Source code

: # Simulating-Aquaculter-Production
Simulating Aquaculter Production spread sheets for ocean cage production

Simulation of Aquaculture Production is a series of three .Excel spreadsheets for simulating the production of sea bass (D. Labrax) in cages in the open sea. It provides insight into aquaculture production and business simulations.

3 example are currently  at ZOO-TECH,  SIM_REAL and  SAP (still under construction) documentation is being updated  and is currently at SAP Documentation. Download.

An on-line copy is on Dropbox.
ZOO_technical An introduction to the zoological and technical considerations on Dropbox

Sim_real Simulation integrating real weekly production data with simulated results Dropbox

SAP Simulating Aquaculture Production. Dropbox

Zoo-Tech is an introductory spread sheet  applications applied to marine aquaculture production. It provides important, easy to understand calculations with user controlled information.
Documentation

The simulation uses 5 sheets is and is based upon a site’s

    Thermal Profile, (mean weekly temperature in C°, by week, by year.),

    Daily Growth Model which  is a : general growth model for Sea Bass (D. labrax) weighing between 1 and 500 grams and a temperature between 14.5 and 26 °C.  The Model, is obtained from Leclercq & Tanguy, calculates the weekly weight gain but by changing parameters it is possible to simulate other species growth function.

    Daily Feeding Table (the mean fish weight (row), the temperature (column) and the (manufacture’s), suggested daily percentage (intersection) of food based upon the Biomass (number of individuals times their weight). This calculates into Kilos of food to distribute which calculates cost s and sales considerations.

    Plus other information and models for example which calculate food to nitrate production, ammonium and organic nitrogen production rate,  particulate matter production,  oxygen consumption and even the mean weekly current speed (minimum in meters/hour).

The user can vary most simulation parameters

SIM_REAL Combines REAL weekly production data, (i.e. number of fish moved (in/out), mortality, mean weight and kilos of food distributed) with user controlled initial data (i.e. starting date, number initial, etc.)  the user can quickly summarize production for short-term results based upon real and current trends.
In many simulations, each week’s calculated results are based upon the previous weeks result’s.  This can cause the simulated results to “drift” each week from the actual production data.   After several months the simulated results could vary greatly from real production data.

■ ■ ■ ■

Activity: In full and without error, transcribe the listing.

Reply to the task:
Source code

: # Simulating-Aquaculter-Production
Simulating Aquaculter Production spread sheets for ocean cage production

Simulation of Aquaculture Production is a series of three .Excel spreadsheets for simulating the production of sea bass (D. Labrax) in cages in the open sea. It provides insight into aquaculture production and business simulations.

3 example are currently  at ZOO-TECH,  SIM_REAL and  SAP (still under construction) documentation is being updated  and is currently at SAP Documentation. Download.

An on-line copy is on Dropbox.
ZOO_technical An introduction to the zoological and technical considerations on Dropbox

Sim_real Simulation integrating real weekly production data with simulated results Dropbox

SAP Simulating Aquaculture Production. Dropbox

Zoo-Tech is an introductory spread sheet  applications applied to marine aquaculture production. It provides important, easy to understand calculations with user controlled information.
Documentation

The simulation uses 5 sheets is and is based upon a site’s

    Thermal Profile, (mean weekly temperature in C°, by week, by year.),

    Daily Growth Model which  is a : general growth model for Sea Bass (D. labrax) weighing between 1 and 500 grams and a temperature between 14.5 and 26 °C.  The Model, is obtained from Leclercq & Tanguy, calculates the weekly weight gain but by changing parameters it is possible to simulate other species growth function.

    Daily Feeding Table (the mean fish weight (row), the temperature (column) and the (manufacture’s), suggested daily percentage (intersection) of food based upon the Biomass (number of individuals times their weight). This calculates into Kilos of food to distribute which calculates cost s and sales considerations.

    Plus other information and models for example which calculate food to nitrate production, ammonium and organic nitrogen production rate,  particulate matter production,  oxygen consumption and even the mean weekly current speed (minimum in meters/hour).

The user can vary most simulation parameters

SIM_REAL Combines REAL weekly production data, (i.e. number of fish moved (in/out), mortality, mean weight and kilos of food distributed) with user controlled initial data (i.e. starting date, number initial, etc.)  the user can quickly summarize production for short-term results based upon real and current trends.
In many simulations, each week’s calculated results are based upon the previous weeks result’s.  This can cause the simulated results to “drift” each week from the actual production data.   After several months the simulated results could vary greatly from real production data.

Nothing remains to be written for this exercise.